Art Blakey - The Jazz Messenger (1987)
Já o longa-metragem sobre Art Blakey vai além da paixão inicial e da improvisação e nos mostra o Jazz como um estilo de vida. Uma escolha maior. O músico chega a declarar em um momento que vive para o palco, quando não mais puder estar ali, é porque morreu.O filme nos mostra um lendário baterista com as diversas formações do The Jazz Messengers, mostrando que sua principal "luta" é para que o Jazz nunca morra. "Jazz é sentimento, sabemos o que estamos fazendo". Segundo o músico, a principal intenção era que o melhor Jazz não morresse.
Há uma reflexão interessante no documentário sobre o Jazz ser a única música americana e que os demais ritmos teriam vindo de outros países. Porém, como é uma música essencialmente negra, acaba gerando problemas. Faz parte da cultura norte-americana e não pode ser escondida.
Acompanhamos os diversos depoimentos e apresentações musicais conhecendo um pouco mais da história da música, dos músicos e, principalmente, de Art Blakey. A música permeia e envolve o filme, ainda que a repetição da fórmula o torne um pouco cansativo. Pois, não há um roteiro tão cadenciado que nos faça acompanhar uma história tão clara.
Ainda assim, o personagem é fascinante, sua paixão pela música, seu exemplo, a inspiração que desperta em músicos mais jovens, mesmo seu lado duro, como quando dá uma bronca em um dos músicos, é admirável. A montagem, assim como no filme de Betty Carter é bastante feliz, nos dando essa sensação de estar tudo no lugar certo. Uma verdadeira declaração de amor ao Jazz, ritmo que o diretor já assumiu ser o seu preferido.
Jards
(Eryk Rocha, 2012)Se você está procurando um documentário convencional, esqueça. Jards é um registro poético de um momento único: o processo de criação artístico. Eryk Rocha leva ao pé da letra os princípios do cinema direto e fica como uma mosca na parede do estúdio de Jards Macalé enquanto este prepara o seu disco de comemoração dos seus 70 anos.
A alusão ao cinema direto, na verdade, é apenas para reforçar que a câmera não interfere diretamente no ambiente. Deixando que o processo corra enquanto ela apenas registra o momento. Mas, Eryk Rocha, na realidade, vai além. Sua câmera cria significados ao unir elementos distintos, desfocar imagens em alguns momentos, estourar a luz em outros e também na aproximação excessiva em cenas específicas como um zoom in na orelha de Jards.
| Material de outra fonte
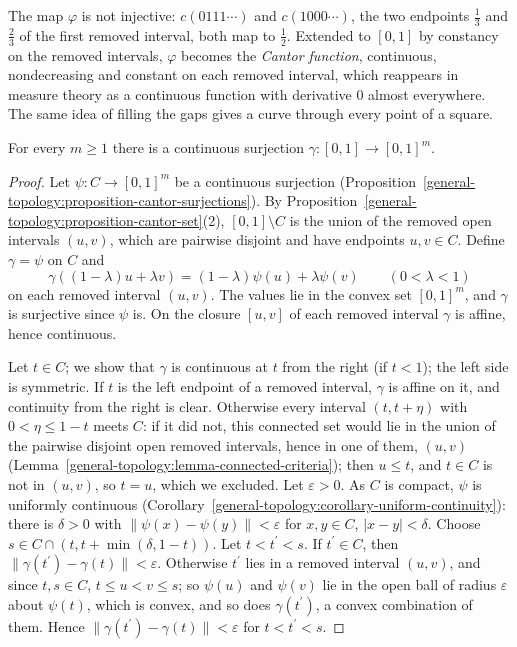 The map $\varphi$ is not injective: $c(0111\cdots)$ and $c(1000\cdots)$, the two endpoints $\frac13$ and $\frac23$ of the first removed interval, both map to $\frac12$. Extended to $[0, 1]$ by
constancy on the removed intervals, $\varphi$ becomes the \emph{Cantor function}, continuous, nondecreasing and constant on each removed interval, which reappears in measure theory as a continuous function with
derivative $0$ almost everywhere. The same idea of filling the gaps gives a curve through every point of a square.

\begin{theorem}\label{general-topology:theorem-peano-curve}
For every $m \geq 1$ there is a continuous surjection $\gamma \colon [0, 1] \to [0, 1]^m$.
\end{theorem}

\begin{proof}
Let $\psi \colon C \to [0, 1]^m$ be a continuous surjection (Proposition~\ref{general-topology:proposition-cantor-surjections}). By Proposition~\ref{general-topology:proposition-cantor-set}(2), $[0, 1] \setminus C$
is the union of the removed open intervals $(u, v)$, which are pairwise disjoint and have endpoints $u, v \in C$. Define $\gamma = \psi$ on $C$ and
\[
\gamma((1 - \lambda)u + \lambda v) = (1 - \lambda)\psi(u) + \lambda\psi(v) \qquad (0 < \lambda < 1)
\]
on each removed interval $(u, v)$. The values lie in the convex set $[0, 1]^m$, and $\gamma$ is surjective since $\psi$ is. On the closure $[u, v]$ of each removed interval $\gamma$ is affine, hence continuous.

Let $t \in C$; we show that $\gamma$ is continuous at $t$ from the right (if $t < 1$); the left side is symmetric. If $t$ is the left endpoint of a removed interval, $\gamma$ is affine on it, and continuity from
the right is clear. Otherwise every interval $(t, t + \eta)$ with $0 < \eta \leq 1 - t$ meets $C$: if it did not, this connected set would lie in the union of the pairwise disjoint open removed intervals, hence in
one of them, $(u, v)$ (Lemma~\ref{general-topology:lemma-connected-criteria}); then $u \leq t$, and $t \in C$ is not in $(u, v)$, so $t = u$, which we excluded. Let $\varepsilon > 0$. As $C$ is compact, $\psi$ is uniformly continuous (Corollary~\ref{general-topology:corollary-uniform-continuity}):
there is $\delta > 0$ with $\|\psi(x) - \psi(y)\| < \varepsilon$ for $x, y \in C$, $|x - y| < \delta$. Choose $s \in C \cap (t, t + \min(\delta, 1 - t))$. Let $t < t^{\prime} < s$. If $t^{\prime} \in C$, then
$\|\gamma(t^{\prime}) - \gamma(t)\| < \varepsilon$. Otherwise $t^{\prime}$ lies in a removed interval $(u, v)$, and since $t, s \in C$, $t \leq u < v \leq s$; so $\psi(u)$ and $\psi(v)$ lie in the open ball of radius
$\varepsilon$ about $\psi(t)$, which is convex, and so does $\gamma(t^{\prime})$, a convex combination of them. Hence $\|\gamma(t^{\prime}) - \gamma(t)\| < \varepsilon$ for $t < t^{\prime} < s$.
\end{proof}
Há no documentário muitas imagens sensoriais, principalmente para abrir e fechar o processo, que por sinal, acontece no mar nos dando sensações diversas. A observação nos deixa imersos na rotina do artista enquanto este compõe, discute arranjos, prepara as bases e grava as músicas. Um ponto importante é que as músicas são cantadas na íntegra, coisa rara mesmo em documentários musicais. E as participações dão um toque especial ao processo como Luiz Melodia, Frejat, Adriana Calcanhoto e Ava Rocha.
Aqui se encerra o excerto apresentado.